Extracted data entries
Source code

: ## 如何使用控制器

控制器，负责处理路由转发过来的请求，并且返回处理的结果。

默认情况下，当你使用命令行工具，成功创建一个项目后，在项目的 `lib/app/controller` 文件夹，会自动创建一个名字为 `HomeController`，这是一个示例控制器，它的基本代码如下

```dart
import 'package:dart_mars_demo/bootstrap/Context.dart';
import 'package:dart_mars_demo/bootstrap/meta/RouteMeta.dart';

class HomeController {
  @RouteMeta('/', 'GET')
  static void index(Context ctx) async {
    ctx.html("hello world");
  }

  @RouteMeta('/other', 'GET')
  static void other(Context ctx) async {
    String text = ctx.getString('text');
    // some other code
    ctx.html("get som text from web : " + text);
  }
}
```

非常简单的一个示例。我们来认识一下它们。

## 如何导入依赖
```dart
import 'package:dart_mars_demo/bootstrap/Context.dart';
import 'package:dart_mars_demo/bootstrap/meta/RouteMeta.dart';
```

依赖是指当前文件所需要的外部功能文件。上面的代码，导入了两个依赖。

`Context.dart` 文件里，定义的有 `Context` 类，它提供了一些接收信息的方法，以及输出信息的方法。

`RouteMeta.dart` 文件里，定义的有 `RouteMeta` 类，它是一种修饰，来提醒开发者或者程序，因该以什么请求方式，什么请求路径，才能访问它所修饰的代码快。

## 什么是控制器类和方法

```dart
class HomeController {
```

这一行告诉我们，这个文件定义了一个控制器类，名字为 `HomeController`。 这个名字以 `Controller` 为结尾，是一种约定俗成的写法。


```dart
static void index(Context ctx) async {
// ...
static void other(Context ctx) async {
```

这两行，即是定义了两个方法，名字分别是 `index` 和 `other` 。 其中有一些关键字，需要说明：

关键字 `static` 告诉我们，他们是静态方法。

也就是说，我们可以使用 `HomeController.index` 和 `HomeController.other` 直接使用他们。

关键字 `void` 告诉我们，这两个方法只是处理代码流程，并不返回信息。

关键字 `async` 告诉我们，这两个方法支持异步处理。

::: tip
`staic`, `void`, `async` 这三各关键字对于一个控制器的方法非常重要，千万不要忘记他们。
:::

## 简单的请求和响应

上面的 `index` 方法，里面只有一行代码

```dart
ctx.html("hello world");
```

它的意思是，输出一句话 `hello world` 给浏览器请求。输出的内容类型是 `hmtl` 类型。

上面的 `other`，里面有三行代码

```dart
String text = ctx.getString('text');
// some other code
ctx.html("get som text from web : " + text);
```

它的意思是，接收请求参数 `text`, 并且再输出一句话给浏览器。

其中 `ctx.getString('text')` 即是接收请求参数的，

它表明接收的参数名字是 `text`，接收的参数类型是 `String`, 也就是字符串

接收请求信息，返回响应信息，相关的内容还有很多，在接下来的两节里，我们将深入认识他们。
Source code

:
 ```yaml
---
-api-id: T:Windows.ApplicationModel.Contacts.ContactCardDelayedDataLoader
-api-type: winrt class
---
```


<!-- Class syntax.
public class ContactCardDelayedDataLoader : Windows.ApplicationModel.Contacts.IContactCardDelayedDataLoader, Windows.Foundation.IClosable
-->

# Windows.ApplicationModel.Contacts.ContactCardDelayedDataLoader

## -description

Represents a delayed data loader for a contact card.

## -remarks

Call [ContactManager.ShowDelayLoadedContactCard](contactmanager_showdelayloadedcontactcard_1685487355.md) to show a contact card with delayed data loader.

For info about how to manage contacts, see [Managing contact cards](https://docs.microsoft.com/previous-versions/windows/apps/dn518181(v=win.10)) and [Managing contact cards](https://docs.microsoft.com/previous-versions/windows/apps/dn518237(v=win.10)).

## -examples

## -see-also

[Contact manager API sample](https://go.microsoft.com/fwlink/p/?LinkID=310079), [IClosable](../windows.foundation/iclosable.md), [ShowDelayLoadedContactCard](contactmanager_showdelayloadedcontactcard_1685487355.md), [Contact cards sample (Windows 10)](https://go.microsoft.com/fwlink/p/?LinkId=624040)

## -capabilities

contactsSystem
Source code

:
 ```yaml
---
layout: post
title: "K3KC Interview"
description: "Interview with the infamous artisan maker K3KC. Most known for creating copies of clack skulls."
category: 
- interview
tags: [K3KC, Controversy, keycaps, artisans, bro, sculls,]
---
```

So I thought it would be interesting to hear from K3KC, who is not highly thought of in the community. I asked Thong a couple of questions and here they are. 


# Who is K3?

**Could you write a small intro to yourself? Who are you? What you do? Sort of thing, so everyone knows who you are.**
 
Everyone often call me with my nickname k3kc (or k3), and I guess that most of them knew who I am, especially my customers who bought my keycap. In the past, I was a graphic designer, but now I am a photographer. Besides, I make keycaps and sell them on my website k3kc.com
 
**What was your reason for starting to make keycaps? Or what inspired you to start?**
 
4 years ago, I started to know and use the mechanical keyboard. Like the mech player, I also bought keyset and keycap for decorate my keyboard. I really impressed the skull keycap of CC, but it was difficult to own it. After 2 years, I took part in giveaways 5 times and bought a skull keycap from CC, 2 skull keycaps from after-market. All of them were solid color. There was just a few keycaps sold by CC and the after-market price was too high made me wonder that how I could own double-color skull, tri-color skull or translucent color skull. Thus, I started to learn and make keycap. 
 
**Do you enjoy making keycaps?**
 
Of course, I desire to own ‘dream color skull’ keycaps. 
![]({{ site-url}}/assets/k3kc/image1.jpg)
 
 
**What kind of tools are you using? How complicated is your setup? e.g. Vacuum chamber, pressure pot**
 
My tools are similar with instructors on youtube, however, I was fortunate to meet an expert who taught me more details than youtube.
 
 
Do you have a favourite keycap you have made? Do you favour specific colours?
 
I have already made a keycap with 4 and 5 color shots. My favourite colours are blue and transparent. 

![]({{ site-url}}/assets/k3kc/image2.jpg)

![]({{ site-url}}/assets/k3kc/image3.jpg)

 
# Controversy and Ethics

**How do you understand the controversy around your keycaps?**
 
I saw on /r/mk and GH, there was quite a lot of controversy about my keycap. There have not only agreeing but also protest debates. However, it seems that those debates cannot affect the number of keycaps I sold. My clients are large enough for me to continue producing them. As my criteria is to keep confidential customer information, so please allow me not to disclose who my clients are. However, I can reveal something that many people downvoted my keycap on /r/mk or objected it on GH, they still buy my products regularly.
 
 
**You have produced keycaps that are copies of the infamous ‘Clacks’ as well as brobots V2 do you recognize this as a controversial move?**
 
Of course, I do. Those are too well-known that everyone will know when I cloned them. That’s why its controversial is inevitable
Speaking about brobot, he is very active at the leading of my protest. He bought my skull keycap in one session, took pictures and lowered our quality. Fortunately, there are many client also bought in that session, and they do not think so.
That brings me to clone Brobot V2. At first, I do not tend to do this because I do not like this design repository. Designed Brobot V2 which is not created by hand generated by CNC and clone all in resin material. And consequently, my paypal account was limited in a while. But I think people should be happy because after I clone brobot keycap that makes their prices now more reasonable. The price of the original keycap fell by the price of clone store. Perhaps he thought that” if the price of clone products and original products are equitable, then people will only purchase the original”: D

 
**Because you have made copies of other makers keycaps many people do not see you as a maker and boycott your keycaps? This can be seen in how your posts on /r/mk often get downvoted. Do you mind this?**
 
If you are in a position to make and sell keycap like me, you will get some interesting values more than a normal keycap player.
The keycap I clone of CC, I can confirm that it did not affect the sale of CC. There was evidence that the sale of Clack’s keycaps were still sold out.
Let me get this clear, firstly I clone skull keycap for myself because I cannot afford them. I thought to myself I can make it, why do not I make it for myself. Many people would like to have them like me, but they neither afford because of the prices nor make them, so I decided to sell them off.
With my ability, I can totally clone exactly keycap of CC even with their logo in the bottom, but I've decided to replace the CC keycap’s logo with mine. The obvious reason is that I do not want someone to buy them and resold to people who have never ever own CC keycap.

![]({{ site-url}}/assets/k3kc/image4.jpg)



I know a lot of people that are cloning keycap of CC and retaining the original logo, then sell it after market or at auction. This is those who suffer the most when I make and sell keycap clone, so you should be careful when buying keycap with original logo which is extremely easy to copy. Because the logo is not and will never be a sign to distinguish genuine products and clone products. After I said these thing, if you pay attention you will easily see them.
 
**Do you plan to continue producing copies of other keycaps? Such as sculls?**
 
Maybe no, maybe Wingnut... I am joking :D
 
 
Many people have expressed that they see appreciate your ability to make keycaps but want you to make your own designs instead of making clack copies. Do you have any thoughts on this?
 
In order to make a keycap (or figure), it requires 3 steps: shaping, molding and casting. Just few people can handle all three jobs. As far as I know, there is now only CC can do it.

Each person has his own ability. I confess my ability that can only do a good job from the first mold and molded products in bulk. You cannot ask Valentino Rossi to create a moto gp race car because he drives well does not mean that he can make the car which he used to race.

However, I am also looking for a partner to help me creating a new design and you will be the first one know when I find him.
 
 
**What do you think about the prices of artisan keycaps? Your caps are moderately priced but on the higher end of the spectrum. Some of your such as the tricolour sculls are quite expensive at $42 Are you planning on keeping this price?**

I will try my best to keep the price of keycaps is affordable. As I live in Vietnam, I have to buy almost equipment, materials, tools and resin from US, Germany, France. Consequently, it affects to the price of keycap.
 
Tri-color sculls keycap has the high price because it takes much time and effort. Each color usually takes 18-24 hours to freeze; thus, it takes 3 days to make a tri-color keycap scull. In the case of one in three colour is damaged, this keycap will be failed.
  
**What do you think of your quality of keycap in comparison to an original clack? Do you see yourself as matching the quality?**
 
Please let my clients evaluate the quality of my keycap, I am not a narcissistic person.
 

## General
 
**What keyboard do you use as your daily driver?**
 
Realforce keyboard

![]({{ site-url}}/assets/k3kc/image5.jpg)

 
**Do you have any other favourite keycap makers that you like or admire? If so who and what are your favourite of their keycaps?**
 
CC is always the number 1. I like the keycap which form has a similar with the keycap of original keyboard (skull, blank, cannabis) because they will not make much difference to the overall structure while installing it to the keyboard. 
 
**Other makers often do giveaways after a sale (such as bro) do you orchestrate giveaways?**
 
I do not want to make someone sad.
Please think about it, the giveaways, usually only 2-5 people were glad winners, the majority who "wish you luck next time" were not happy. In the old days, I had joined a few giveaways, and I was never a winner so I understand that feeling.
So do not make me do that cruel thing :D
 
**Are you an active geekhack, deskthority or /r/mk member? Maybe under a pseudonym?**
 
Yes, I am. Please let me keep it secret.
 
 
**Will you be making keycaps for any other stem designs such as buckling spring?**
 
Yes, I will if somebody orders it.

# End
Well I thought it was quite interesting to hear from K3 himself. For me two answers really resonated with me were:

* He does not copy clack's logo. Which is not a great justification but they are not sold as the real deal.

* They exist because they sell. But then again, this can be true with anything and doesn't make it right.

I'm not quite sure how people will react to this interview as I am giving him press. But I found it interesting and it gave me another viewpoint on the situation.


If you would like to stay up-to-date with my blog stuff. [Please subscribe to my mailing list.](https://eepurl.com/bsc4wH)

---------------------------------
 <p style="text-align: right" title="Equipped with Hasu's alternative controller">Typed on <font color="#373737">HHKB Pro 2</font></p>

* **Problem**:
Filter the entries by the string "getString" and copy each matching line.

* **Your response**:
    String text = ctx.getString('text');
String text = ctx.getString('text');
其中 `ctx.getString('text')` 即是接收请求参数的，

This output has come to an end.